Robots.txt Summit

Apr 11, 2007 • 6:04 pm | comments (1) by twitter | Filed Under Search Engine Strategies 2007 New York
 

This session allows the search teams at Ask, Live, Google, and Yahoo to provide input about various robots.txt files and asks the audience about how to improve upon the robots.txt standard. It is very discussion-based and representatives from the Big 4 ask for input in a variety of different areas related to robots.txt (and sitemaps).

Presented by: Keith Hogan, Ask.com Eytan Seidman, Live.com Dan Crow from Google Sean Suchter from Yahoo!

Moderated by Danny Sullivan

Keith Hogan first presents the Ask.com company profile. Less than 35% of servers have a robots.txt files. The majority of robots.tx files are compied from one found online that is very generic (2.5M hosts have this file). The robots.txt files vary in length to 1 character to over 256,000 characters.

He shows a histogram of the sizes - the peak is at 23 characters. 11% has this amount: User-agent: * Disallow: /

Robots format is not well understood. He shows a screenshot that has a funny comment saying "Please use during off-peak hours."

Recent addition to robots.txt where you can add a sitemap directive: SITEMAP: http://www..xml

Both robots and sitemaps are kind of linked together. The accomplish similar goals. Sitemaps allow webmaster page level control to identify pages, etc.

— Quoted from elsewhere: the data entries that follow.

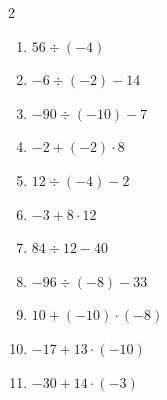 \documentclass[11pt]{article}
\begin{document}
\begin{multicols}{2}
\begin{enumerate}
  \vspace{1.1cm}
  \item $56 \div (-4)$
  \vspace{1.1cm}
  \item $-6 \div (-2) - 14$
  \vspace{1.1cm}
  \item $-90 \div (-10) - 7$
  \vspace{1.1cm}
  \item $-2 + (-2) \cdot 8$
  \vspace{1.1cm}
  \item $12 \div (-4) - 2$
  \vspace{1.1cm}
  \item $-3 + 8 \cdot 12$
  \vspace{1.1cm}
  \item $84 \div 12 - 40$
  \vspace{1.1cm}
  \item $-96 \div (-8) - 33$
  \vspace{1.1cm}
  \item $10 + (-10) \cdot (-8)$
  \vspace{1.1cm}
  \item $-17 + 13 \cdot (-10)$
  \vspace{1.1cm}
  \item $-30 + 14 \cdot (-3)$
  \vspace{1.1cm}
\end{enumerate}
\end{multicols}
\end{document}
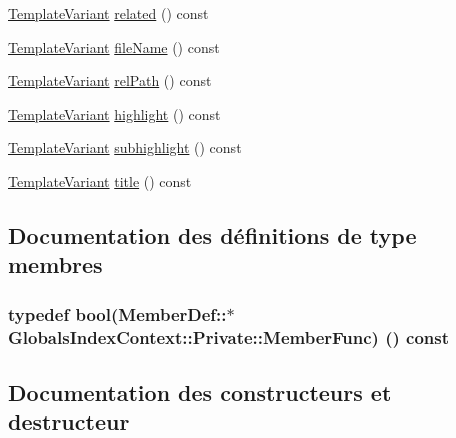 \begin{DoxyCompactItemize}
\item 
\hyperlink{class_template_variant}{Template\+Variant} \hyperlink{class_globals_index_context_1_1_private_a1d37569cff9f3cfe72b0f1baf957c290}{related} () const 
\item 
\hyperlink{class_template_variant}{Template\+Variant} \hyperlink{class_globals_index_context_1_1_private_a6f0361a9bd3efc57754b10d998a700a3}{file\+Name} () const 
\item 
\hyperlink{class_template_variant}{Template\+Variant} \hyperlink{class_globals_index_context_1_1_private_ac4ddb88fe0dbc77d44a29a70cf94849c}{rel\+Path} () const 
\item 
\hyperlink{class_template_variant}{Template\+Variant} \hyperlink{class_globals_index_context_1_1_private_aa627f4bac8ef1c6d6da81e860ae5e1e6}{highlight} () const 
\item 
\hyperlink{class_template_variant}{Template\+Variant} \hyperlink{class_globals_index_context_1_1_private_aa14f6c6139cd57ea9902dd1d3659fda5}{subhighlight} () const 
\item 
\hyperlink{class_template_variant}{Template\+Variant} \hyperlink{class_globals_index_context_1_1_private_acaeba1648aee41c25bbf11cbf0485486}{title} () const 
\end{DoxyCompactItemize}


\subsection{Documentation des définitions de type membres}
\hypertarget{class_globals_index_context_1_1_private_a8d7afa38481f112522b6a0df12c98592}{}
\subsubsection[{Member\+Func}]{\setlength{\rightskip}{0pt plus 5cm}typedef {\bf bool}(Member\+Def\+::$\ast$ Globals\+Index\+Context\+::\+Private\+::\+Member\+Func) () const }\label{class_globals_index_context_1_1_private_a8d7afa38481f112522b6a0df12c98592}


\subsection{Documentation des constructeurs et destructeur}
\hypertarget{class_globals_index_context_1_1_private_ab0330573fa6ee6f909d527849cc7d454}{}
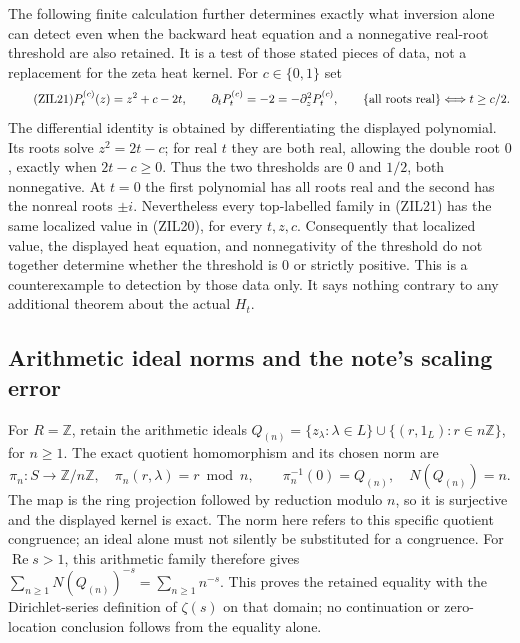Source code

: The following finite calculation further determines exactly what
inversion alone can detect even when the backward heat equation
and a nonnegative real-root threshold are also retained. It is
a test of those stated pieces of data, not a replacement for the
zeta heat kernel. For $c\in\{0,1\}$ set
\begin{equation}\tag{ZIL21}
 P_t^{(c)}(z)=z^2+c-2t,\qquad
 \partial_tP_t^{(c)}=-2=-\partial_z^2P_t^{(c)},\qquad
 \{\hbox{all roots real}\}\Longleftrightarrow t\ge c/2.
\end{equation}
The differential identity is obtained by differentiating the
displayed polynomial. Its roots solve $z^2=2t-c$; for real $t$
they are both real, allowing the double root $0$, exactly when
$2t-c\ge0$. Thus the two thresholds are $0$ and $1/2$,
both nonnegative. At $t=0$ the first polynomial has all roots
real and the second has the nonreal roots $\pm i$.
Nevertheless every top-labelled family in (ZIL21) has the same
localized value in (ZIL20), for every $t,z,c$.
Consequently that localized value, the displayed heat equation,
and nonnegativity of the threshold do not together determine
whether the threshold is $0$ or strictly positive. This is a
counterexample to detection by those data only. It says nothing
contrary to any additional theorem about the actual $H_t$.

\subsection{Arithmetic ideal norms and the note's scaling error}

For $R=\mathbb Z$, retain the arithmetic ideals
$Q_{(n)}=\{z_\lambda:\lambda\in L\}
\cup\{(r,1_L):r\in n\mathbb Z\}$, for $n\ge1$.
The exact quotient homomorphism and its chosen norm are
\begin{equation}\tag{ZIL22}
 \pi_n:S\longrightarrow\mathbb Z/n\mathbb Z,\quad
       \pi_n(r,\lambda)=r\bmod n,\qquad
 \pi_n^{-1}(0)=Q_{(n)},\quad N(Q_{(n)})=n.
\end{equation}
The map is the ring projection followed by reduction modulo $n$,
so it is surjective and the displayed kernel is exact. The norm
here refers to this specific quotient congruence; an ideal alone
must not silently be substituted for a congruence.
For $\operatorname{Re}s>1$, this arithmetic family therefore gives
$\sum_{n\ge1}N(Q_{(n)})^{-s}=\sum_{n\ge1}n^{-s}$.
This proves the retained equality with the Dirichlet-series
definition of $\zeta(s)$ on that domain; no continuation or
zero-location conclusion follows from the equality alone.

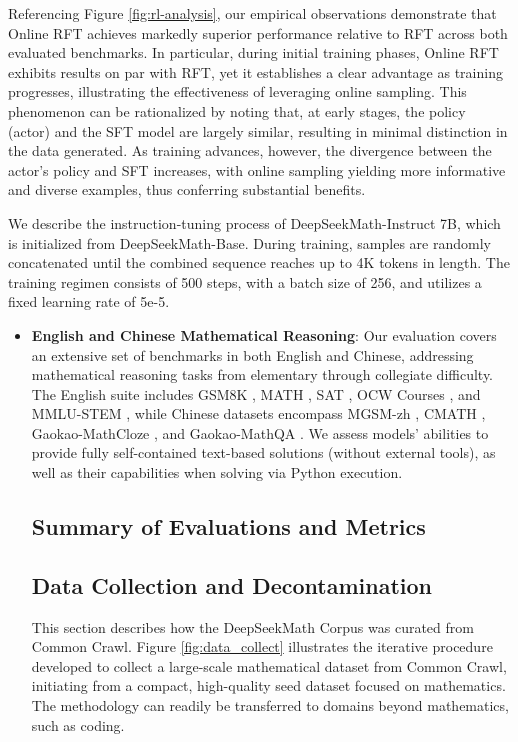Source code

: \begin{itemize}[topsep=0pt]
Referencing Figure \ref{fig:rl-analysis}, our empirical observations demonstrate that Online RFT achieves markedly superior performance relative to RFT across both evaluated benchmarks. In particular, during initial training phases, Online RFT exhibits results on par with RFT, yet it establishes a clear advantage as training progresses, illustrating the effectiveness of leveraging online sampling. This phenomenon can be rationalized by noting that, at early stages, the policy (actor) and the SFT model are largely similar, resulting in minimal distinction in the data generated. As training advances, however, the divergence between the actor’s policy and SFT increases, with online sampling yielding more informative and diverse examples, thus conferring substantial benefits.

We describe the instruction-tuning process of DeepSeekMath-Instruct 7B, which is initialized from DeepSeekMath-Base. During training, samples are randomly concatenated until the combined sequence reaches up to 4K tokens in length. The training regimen consists of 500 steps, with a batch size of 256, and utilizes a fixed learning rate of 5e-5.

\begin{itemize}[topsep=0pt]
    \item \textbf{English and Chinese Mathematical Reasoning}: Our evaluation covers an extensive set of benchmarks in both English and Chinese, addressing mathematical reasoning tasks from elementary through collegiate difficulty. The English suite includes GSM8K \citep{gsm8k}, MATH \citep{MATH}, SAT \citep{llemma}, OCW Courses \citep{minerva}, and MMLU-STEM \citep{mmlu}, while Chinese datasets encompass MGSM-zh \citep{mgsm}, CMATH \citep{wei2023cmath}, Gaokao-MathCloze \citep{agieval}, and Gaokao-MathQA \citep{agieval}. We assess models’ abilities to provide fully self-contained text-based solutions (without external tools), as well as their capabilities when solving via Python execution.

\subsection{Summary of Evaluations and Metrics}

\subsection{Data Collection and Decontamination} This section describes how the DeepSeekMath Corpus was curated from Common Crawl. Figure \ref{fig:data_collect} illustrates the iterative procedure developed to collect a large-scale mathematical dataset from Common Crawl, initiating from a compact, high-quality seed dataset focused on mathematics. The methodology can readily be transferred to domains beyond mathematics, such as coding.


\end{itemize}
\end{itemize}
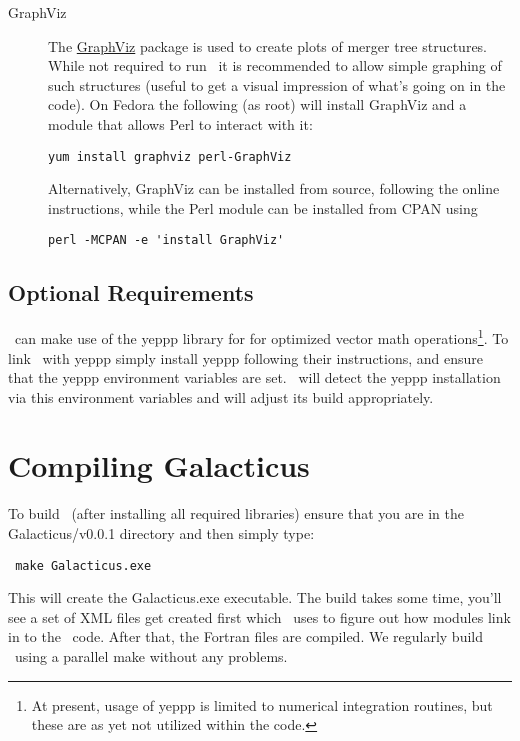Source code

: \begin{description}
\item[GraphViz] The \href{http://www.graphviz.org/}{GraphViz} package is used to create plots of merger tree structures. While not required to run \glc\ it is recommended to allow simple graphing of such structures (useful to get a visual impression of what's going on in the code). On Fedora the following (as root) will install GraphViz and a module that allows Perl to interact with it:
\begin{verbatim}
yum install graphviz perl-GraphViz
\end{verbatim}
Alternatively, GraphViz can be installed from source, following the online instructions, while the Perl module can be installed from CPAN using
\begin{verbatim}
perl -MCPAN -e 'install GraphViz'
\end{verbatim}

\end{description}

\subsection{Optional Requirements}

\glc\ can make use of the \gls{yeppp} library for for optimized vector math operations\footnote{At present, usage of \protect\gls{yeppp} is limited to numerical integration routines, but these are as yet not utilized within the code.}. To link \glc\ with \gls{yeppp} simply install \gls{yeppp} following their instructions, and ensure that the \gls{yeppp} environment variables are set. \glc\ will detect the \gls{yeppp} installation via this environment variables and will adjust its build appropriately.

\section{Compiling Galacticus}

To build \glc\ (after installing all required libraries) ensure that you are in the {\normalfont \ttfamily Galacticus/v0.0.1} directory and then simply type:
\begin{verbatim}
 make Galacticus.exe
\end{verbatim}
This will create the {\normalfont \ttfamily Galacticus.exe} executable. The build takes some time, you'll see a set of XML files get created first which \glc\ uses to figure out how modules link in to the \glc\ code. After that, the Fortran files are compiled. We regularly build \glc\ using a parallel make without any problems.

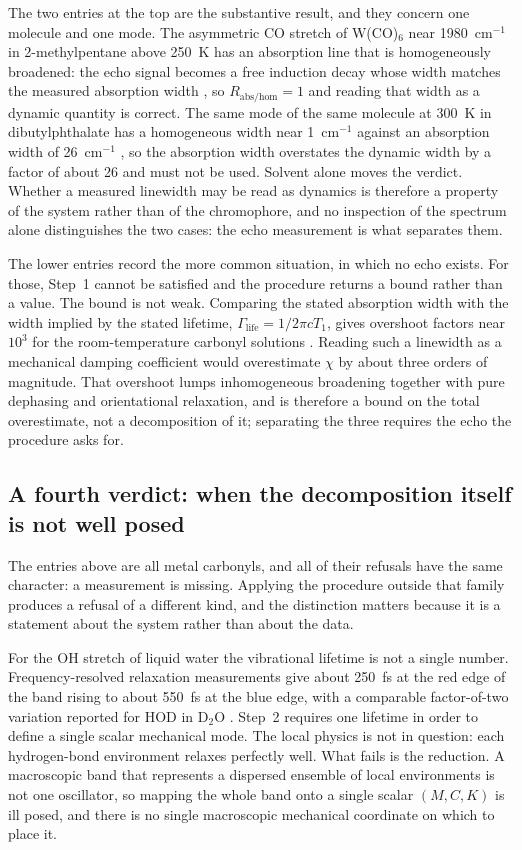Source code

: The two entries at the top are the substantive result, and they concern one
molecule and one mode. The asymmetric CO stretch of W(CO)$_6$ near 1980~cm$^{-1}$
in 2-methylpentane above 250~K has an absorption line that is homogeneously
broadened: the echo signal becomes a free induction decay whose width matches
the measured absorption width \citep{tokmakoff1995}, so \(R_{\mathrm{abs/hom}} = 1\)
and reading that width as a dynamic quantity is correct. The same mode of the
same molecule at 300~K in dibutylphthalate has a homogeneous width near
1~cm$^{-1}$ against an absorption width of 26~cm$^{-1}$ \citep{tokmakoff1995}, so
the absorption width overstates the dynamic width by a factor of about 26 and
must not be used. Solvent alone moves the verdict. Whether a measured linewidth
may be read as dynamics is therefore a property of the system rather than of the
chromophore, and no inspection of the spectrum alone distinguishes the two
cases: the echo measurement is what separates them.

The lower entries record the more common situation, in which no echo exists.
For those, Step~1 cannot be satisfied and the procedure returns a bound rather
than a value. The bound is not weak. Comparing the stated absorption width with
the width implied by the stated lifetime, \(\Gamma_{\mathrm{life}} = 1/2\pi c T_1\),
gives overshoot factors near \(10^3\) for the room-temperature carbonyl solutions
\citep{tokmakoff1994}. Reading such a linewidth as a mechanical damping
coefficient would overestimate \(\chi\) by about three orders of magnitude. That
overshoot lumps inhomogeneous broadening together with pure dephasing and
orientational relaxation, and is therefore a bound on the total overestimate,
not a decomposition of it; separating the three requires the echo the procedure
asks for.

\subsection*{A fourth verdict: when the decomposition itself is not well posed}

The entries above are all metal carbonyls, and all of their refusals have the
same character: a measurement is missing. Applying the procedure outside that
family produces a refusal of a different kind, and the distinction matters
because it is a statement about the system rather than about the data.

For the OH stretch of liquid water the vibrational lifetime is not a single
number. Frequency-resolved relaxation measurements give about 250~fs at the red
edge of the band rising to about 550~fs at the blue edge, with a comparable
factor-of-two variation reported for HOD in D$_2$O \citep{water2015}. Step~2 requires one lifetime in order to define a single
scalar mechanical mode. The local physics is not in question: each hydrogen-bond
environment relaxes perfectly well. What fails is the reduction. A macroscopic
band that represents a dispersed ensemble of local environments is not one
oscillator, so mapping the whole band onto a single scalar \((M, C, K)\) is
ill posed, and there is no single macroscopic mechanical coordinate on which to
place it. 

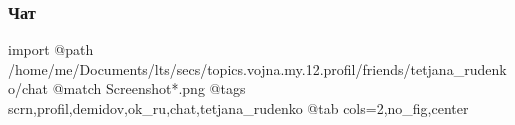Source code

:  
 
 
 
 

\subsubsection{Чат}

\ifcmt
  import
  @path /home/me/Documents/lts/secs/topics.vojna.my.12.profil/friends/tetjana_rudenko/chat
  @match Screenshot*.png
  @tags scrn,profil,demidov,ok_ru,chat,tetjana_rudenko
  @tab cols=2,no_fig,center
\fi


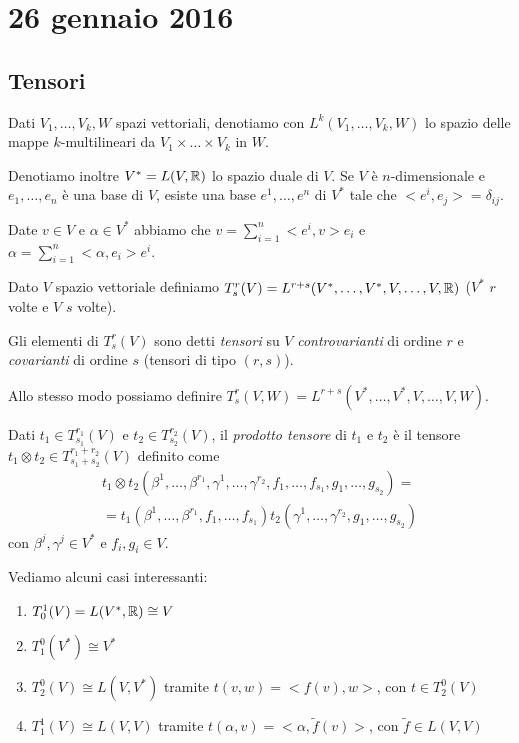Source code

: \chapter{26 gennaio 2016}

\section{Tensori}
Dati $V_1,\dots,V_k,W$ spazi vettoriali, denotiamo con $L^k(V_1,\dots,V_k,W)$ lo spazio delle mappe $k$-multilineari da $V_1\times\dots\times V_k$ in $W$.

Denotiamo inoltre $V^* = L(V,\mathbb R)$ lo spazio duale di $V$.
Se $V$ è $n$-dimensionale e $e_1,\dots,e_n$ è una base di $V$, esiste una base $e^1,\dots,e^n$ di $V^*$ tale che $<e^i,e_j> = \delta_{ij}$.

Date $v\in V$ e $\alpha \in V^*$ abbiamo che $v= \sum_{i=1}^n <e^i,v> e_i$ e $\alpha= \sum_{i=1}^n <\alpha,e_i> e^i$.

\begin{definition}
	Dato $V$ spazio vettoriale definiamo $T_s^r(V) = L^{r+s} (V^*,\dots,V^*,V,\dots,V,\mathbb R)$ ($V^*$ $r$ volte e $V$ $s$ volte).
	
	Gli elementi di $T_s^r(V)$ sono detti \emph{tensori} su $V$ \emph{controvarianti} di ordine $r$ e \emph{covarianti} di ordine $s$ (tensori di tipo $(r,s)$).
\end{definition}

\begin{remark}
	Allo stesso modo possiamo definire $T_s^r(V,W) = L^{r+s} (V^*,\dots,V^*,V,\dots,V,W)$.
\end{remark}


\begin{definition}
	Dati $t_1\in T_{s_1}^{r_1}(V)$ e $t_2\in T_{s_2}^{r_2}(V)$, il \emph{prodotto tensore} di $t_1$ e $t_2$ è il tensore $t_1\otimes t_2 \in T_{s_1+s_2}^{r_1+r_2}(V)$ definito come 
	\begin{multline*}
		t_1\otimes t_2(\beta^1,\dots,\beta^{r_1},\gamma^1,\dots,\gamma^{r_2}, f_1,\dots,f_{s_1},g_1,\dots,g_{s_2}) =\\
		=t_1(\beta^1,\dots,\beta^{r_1},f_1,\dots,f_{s_1})t_2(\gamma^1,\dots,\gamma^{r_2},g_1,\dots,g_{s_2})
	\end{multline*}
	con $\beta^j,\gamma^j\in V^*$ e $f_i,g_i\in V$.
\end{definition}

\begin{example}
	Vediamo alcuni casi interessanti:
	\begin{enumerate}
		\item $T_0^1(V) = L(V^*,\mathbb R) \cong V$
		\item $T_1^0(V^*) \cong V^*$
		\item $T_2^0(V) \cong L(V,V^*)$ tramite $t(v,w) = <f(v),w>$, con $t\in T_2^0(V)$
		\item $T_1^1(V) \cong L(V,V)$ tramite $t(\alpha,v) = <\alpha, \tilde f (v)>$, con $\tilde f\in L(V,V)$
	\end{enumerate}
\end{example}

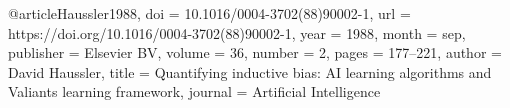 @article{Haussler1988,
  doi = {10.1016/0004-3702(88)90002-1},
  url = {https://doi.org/10.1016/0004-3702(88)90002-1},
  year  = {1988},
  month = {sep},
  publisher = {Elsevier {BV}},
  volume = {36},
  number = {2},
  pages = {177--221},
  author = {David Haussler},
  title = {Quantifying inductive bias: {AI} learning algorithms and Valiant{\textquotesingle}s learning framework},
  journal = {Artificial Intelligence}
}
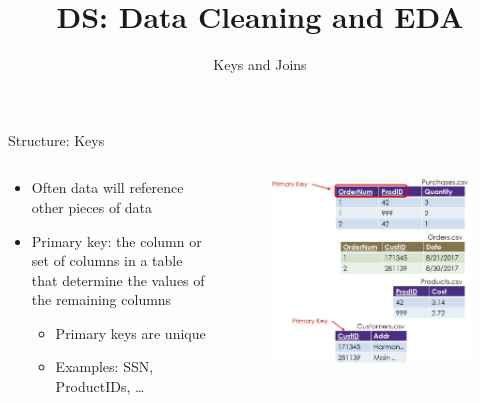\documentclass[aspectratio=169]{../latex_main/tntbeamer}  %
\title[Introduction]{DS: Data Cleaning and EDA}
\subtitle{Keys and Joins}
\begin{document}
	
	\maketitle
	
	
	\begin{frame}{Structure: Keys}

	 \begin{columns}
	   
	   
	   \begin{column}{.4\textwidth}
	    \begin{itemize}
	        \item Often data will reference other pieces of data
	        \item Primary key: the column or set of columns in a table that determine the values of the remaining columns
	        \begin{itemize}
	            \item Primary keys are unique
	            \item Examples: SSN, ProductIDs, …
	        \end{itemize}
	    \end{itemize}
		\end{column}
		
	   \begin{column}{.6\textwidth}
	   \begin{figure}
	       		    \includegraphics[scale=.28]{Bild14}
	   \end{figure}

		\end{column}
		\end{columns}
	\end{frame}
	
\end{document}

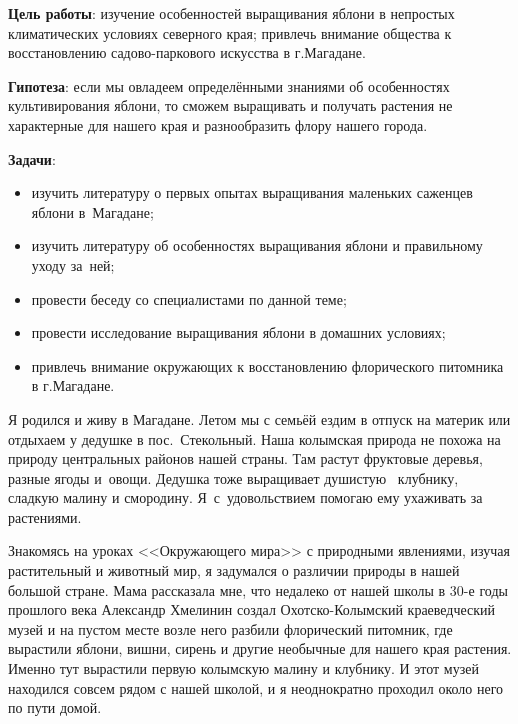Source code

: \bigskip
{}



\makeProcTitleSchool


\textbf{Цель работы}: изучение особенностей выращивания яблони в непростых климатических условиях северного края; привлечь внимание общества к восстановлению садово-паркового искусства в г.Магадане.

\textbf{Гипотеза}: если мы овладеем определёнными знаниями об особенностях культивирования яблони, то сможем выращивать и получать растения не характерные для нашего края и разнообразить флору нашего города.

\textbf{Задачи}:

\begin{itemize}[noitemsep]\vspace{-8pt}
\item изучить литературу о первых опытах выращивания маленьких саженцев яблони в~Магадане;
\item изучить литературу об особенностях выращивания яблони и правильному уходу за~ней;
\item провести беседу со специалистами по данной теме;
\item провести исследование  выращивания яблони в домашних условиях;
\item привлечь внимание окружающих к восстановлению флорического питомника в г.Ма\-га\-да\-не.
\end{itemize}\vspace{-8pt}

Я родился и живу в Магадане. Летом мы с семьёй ездим в отпуск на материк или отдыхаем у дедушке в пос.~Стекольный. Наша колымская природа не похожа на природу центральных районов нашей страны. Там растут фруктовые деревья, разные ягоды и~овощи. Дедушка тоже выращивает душистую  клубнику, сладкую малину и смородину. Я~с~удовольствием помогаю ему ухаживать за растениями.

Знакомясь на уроках <<Окружающего мира>> с природными явлениями, изучая растительный и животный мир, я задумался о различии природы в нашей большой стране. Мама рассказала мне, что недалеко от нашей школы в 30-е годы прошлого века Александр Хмелинин создал Охотско-Колымский краеведческий музей и на пустом месте возле него разбили флорический питомник, где вырастили яблони, вишни, сирень и другие необычные для нашего края растения. Именно тут вырастили первую колымскую малину и клубнику. И этот музей находился совсем рядом с нашей школой, и я неоднократно проходил около него по пути домой.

Possible changes/additions to robots: is it time to change the format to XML? It would improve accuracy control, perhaps: crawler allow groups/disallow groups, allow paths, disallow paths.

Another possibility is to have peaks during daytimes, valleys at nighttimes, etc. Should webmasters be able to stop/slow crawling of the site during differnet times?

Perhaps it is better to specify a start crawl time and end time.

Some sites have hosts/IPs that are dedicated to crawlers and tell them to visit certain sites.

HTML provides meta directives - noindex, nofollow, nocache, noarchive. Should this be added to robots?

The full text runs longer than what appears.